◆ **Your objective**: Leaving out any pictures, print the entries that follow exactly as they stand.

Items from a data source:
%%

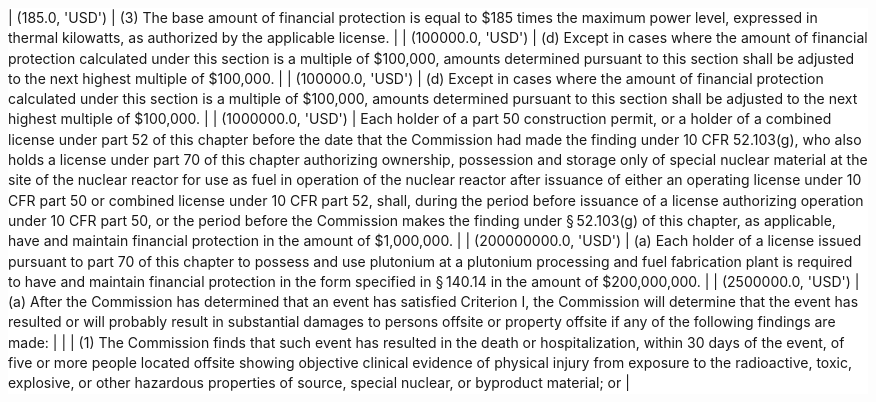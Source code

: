 | (185.0, 'USD')       | (3) The base amount of financial protection is equal to $185 times the maximum power level, expressed in thermal kilowatts, as authorized by the applicable license.                                                                                                                                                                                                                                                                                                                                                                                                                                                                                                                                                                                                                                                              |
| (100000.0, 'USD')    | (d) Except in cases where the amount of financial protection calculated under this section is a multiple of $100,000, amounts determined pursuant to this section shall be adjusted to the next highest multiple of $100,000.                                                                                                                                                                                                                                                                                                                                                                                                                                                                                                                                                                                                     |
| (100000.0, 'USD')    | (d) Except in cases where the amount of financial protection calculated under this section is a multiple of $100,000, amounts determined pursuant to this section shall be adjusted to the next highest multiple of $100,000.                                                                                                                                                                                                                                                                                                                                                                                                                                                                                                                                                                                                     |
| (1000000.0, 'USD')   | Each holder of a part 50 construction permit, or a holder of a combined license under part 52 of this chapter before the date that the Commission had made the finding under 10 CFR 52.103(g), who also holds a license under part 70 of this chapter authorizing ownership, possession and storage only of special nuclear material at the site of the nuclear reactor for use as fuel in operation of the nuclear reactor after issuance of either an operating license under 10 CFR part 50 or combined license under 10 CFR part 52, shall, during the period before issuance of a license authorizing operation under 10 CFR part 50, or the period before the Commission makes the finding under &#167;&#8201;52.103(g) of this chapter, as applicable, have and maintain financial protection in the amount of $1,000,000. |
| (200000000.0, 'USD') | (a) Each holder of a license issued pursuant to part 70 of this chapter to possess and use plutonium at a plutonium processing and fuel fabrication plant is required to have and maintain financial protection in the form specified in &#167;&#8201;140.14 in the amount of $200,000,000.                                                                                                                                                                                                                                                                                                                                                                                                                                                                                                                                       |
| (2500000.0, 'USD')   | (a) After the Commission has determined that an event has satisfied Criterion I, the Commission will determine that the event has resulted or will probably result in substantial damages to persons offsite or property offsite if any of the following findings are made:                                                                                                                                                                                                                                                                                                                                                                                                                                                                                                                                                       |
|                      |             (1) The Commission finds that such event has resulted in the death or hospitalization, within 30 days of the event, of five or more people located offsite showing objective clinical evidence of physical injury from exposure to the radioactive, toxic, explosive, or other hazardous properties of source, special nuclear, or byproduct material; or                                                                                                                                                                                                                                                                                                                                                                                                                                                             |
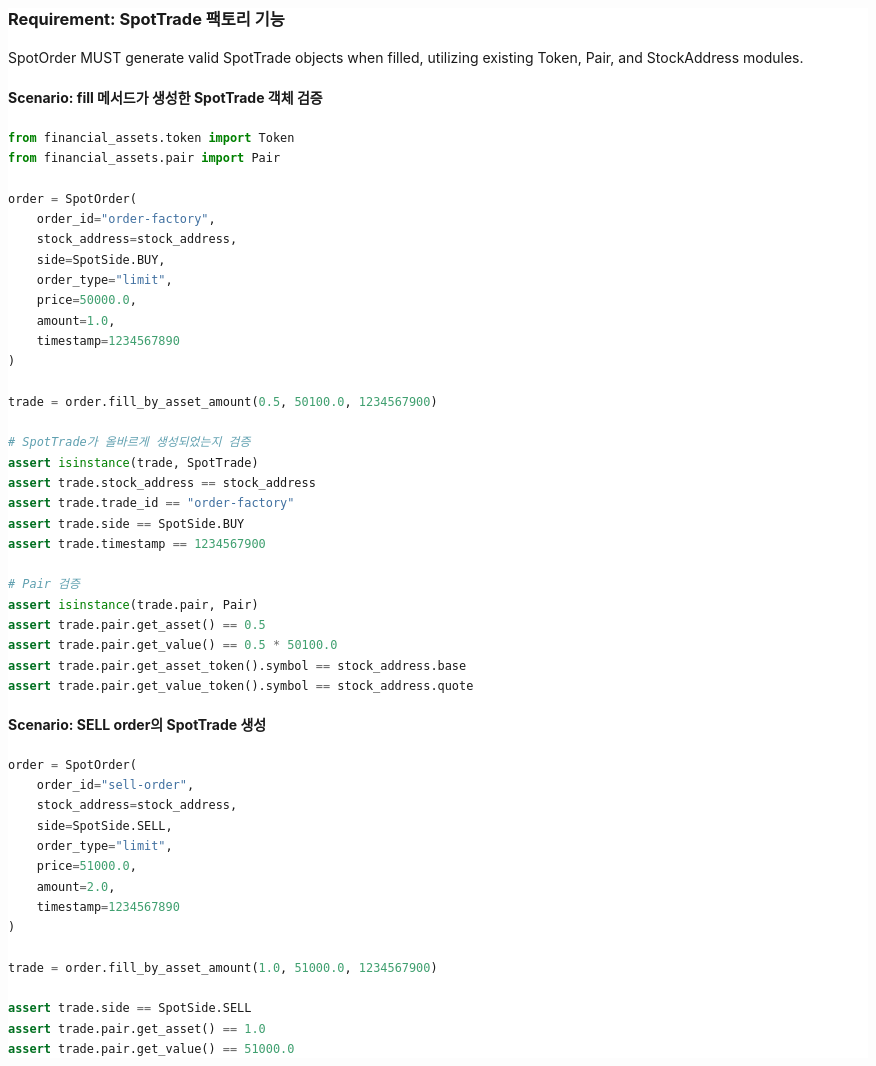 ### Requirement: SpotTrade 팩토리 기능
SpotOrder MUST generate valid SpotTrade objects when filled, utilizing existing Token, Pair, and StockAddress modules.

#### Scenario: fill 메서드가 생성한 SpotTrade 객체 검증
```python
from financial_assets.token import Token
from financial_assets.pair import Pair

order = SpotOrder(
    order_id="order-factory",
    stock_address=stock_address,
    side=SpotSide.BUY,
    order_type="limit",
    price=50000.0,
    amount=1.0,
    timestamp=1234567890
)

trade = order.fill_by_asset_amount(0.5, 50100.0, 1234567900)

# SpotTrade가 올바르게 생성되었는지 검증
assert isinstance(trade, SpotTrade)
assert trade.stock_address == stock_address
assert trade.trade_id == "order-factory"
assert trade.side == SpotSide.BUY
assert trade.timestamp == 1234567900

# Pair 검증
assert isinstance(trade.pair, Pair)
assert trade.pair.get_asset() == 0.5
assert trade.pair.get_value() == 0.5 * 50100.0
assert trade.pair.get_asset_token().symbol == stock_address.base
assert trade.pair.get_value_token().symbol == stock_address.quote
```

#### Scenario: SELL order의 SpotTrade 생성
```python
order = SpotOrder(
    order_id="sell-order",
    stock_address=stock_address,
    side=SpotSide.SELL,
    order_type="limit",
    price=51000.0,
    amount=2.0,
    timestamp=1234567890
)

trade = order.fill_by_asset_amount(1.0, 51000.0, 1234567900)

assert trade.side == SpotSide.SELL
assert trade.pair.get_asset() == 1.0
assert trade.pair.get_value() == 51000.0
```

%%

◆ **Response to the exercise**:
Source code

: | (185.0, 'USD')       | (3) The base amount of financial protection is equal to $185 times the maximum power level, expressed in thermal kilowatts, as authorized by the applicable license.                                                                                                                                                                                                                                                                                                                                                                                                                                                                                                                                                                                                                                                              |
| (100000.0, 'USD')    | (d) Except in cases where the amount of financial protection calculated under this section is a multiple of $100,000, amounts determined pursuant to this section shall be adjusted to the next highest multiple of $100,000.                                                                                                                                                                                                                                                                                                                                                                                                                                                                                                                                                                                                     |
| (100000.0, 'USD')    | (d) Except in cases where the amount of financial protection calculated under this section is a multiple of $100,000, amounts determined pursuant to this section shall be adjusted to the next highest multiple of $100,000.                                                                                                                                                                                                                                                                                                                                                                                                                                                                                                                                                                                                     |
| (1000000.0, 'USD')   | Each holder of a part 50 construction permit, or a holder of a combined license under part 52 of this chapter before the date that the Commission had made the finding under 10 CFR 52.103(g), who also holds a license under part 70 of this chapter authorizing ownership, possession and storage only of special nuclear material at the site of the nuclear reactor for use as fuel in operation of the nuclear reactor after issuance of either an operating license under 10 CFR part 50 or combined license under 10 CFR part 52, shall, during the period before issuance of a license authorizing operation under 10 CFR part 50, or the period before the Commission makes the finding under &#167;&#8201;52.103(g) of this chapter, as applicable, have and maintain financial protection in the amount of $1,000,000. |
| (200000000.0, 'USD') | (a) Each holder of a license issued pursuant to part 70 of this chapter to possess and use plutonium at a plutonium processing and fuel fabrication plant is required to have and maintain financial protection in the form specified in &#167;&#8201;140.14 in the amount of $200,000,000.                                                                                                                                                                                                                                                                                                                                                                                                                                                                                                                                       |
| (2500000.0, 'USD')   | (a) After the Commission has determined that an event has satisfied Criterion I, the Commission will determine that the event has resulted or will probably result in substantial damages to persons offsite or property offsite if any of the following findings are made:                                                                                                                                                                                                                                                                                                                                                                                                                                                                                                                                                       |
|                      |             (1) The Commission finds that such event has resulted in the death or hospitalization, within 30 days of the event, of five or more people located offsite showing objective clinical evidence of physical injury from exposure to the radioactive, toxic, explosive, or other hazardous properties of source, special nuclear, or byproduct material; or                                                                                                                                                                                                                                                                                                                                                                                                                                                             |
 ### Requirement: SpotTrade 팩토리 기능
SpotOrder MUST generate valid SpotTrade objects when filled, utilizing existing Token, Pair, and StockAddress modules.

#### Scenario: fill 메서드가 생성한 SpotTrade 객체 검증
```python
from financial_assets.token import Token
from financial_assets.pair import Pair

order = SpotOrder(
    order_id="order-factory",
    stock_address=stock_address,
    side=SpotSide.BUY,
    order_type="limit",
    price=50000.0,
    amount=1.0,
    timestamp=1234567890
)

trade = order.fill_by_asset_amount(0.5, 50100.0, 1234567900)

# SpotTrade가 올바르게 생성되었는지 검증
assert isinstance(trade, SpotTrade)
assert trade.stock_address == stock_address
assert trade.trade_id == "order-factory"
assert trade.side == SpotSide.BUY
assert trade.timestamp == 1234567900

# Pair 검증
assert isinstance(trade.pair, Pair)
assert trade.pair.get_asset() == 0.5
assert trade.pair.get_value() == 0.5 * 50100.0
assert trade.pair.get_asset_token().symbol == stock_address.base
assert trade.pair.get_value_token().symbol == stock_address.quote
```

#### Scenario: SELL order의 SpotTrade 생성
```python
order = SpotOrder(
    order_id="sell-order",
    stock_address=stock_address,
    side=SpotSide.SELL,
    order_type="limit",
    price=51000.0,
    amount=2.0,
    timestamp=1234567890
)

trade = order.fill_by_asset_amount(1.0, 51000.0, 1234567900)

assert trade.side == SpotSide.SELL
assert trade.pair.get_asset() == 1.0
assert trade.pair.get_value() == 51000.0
```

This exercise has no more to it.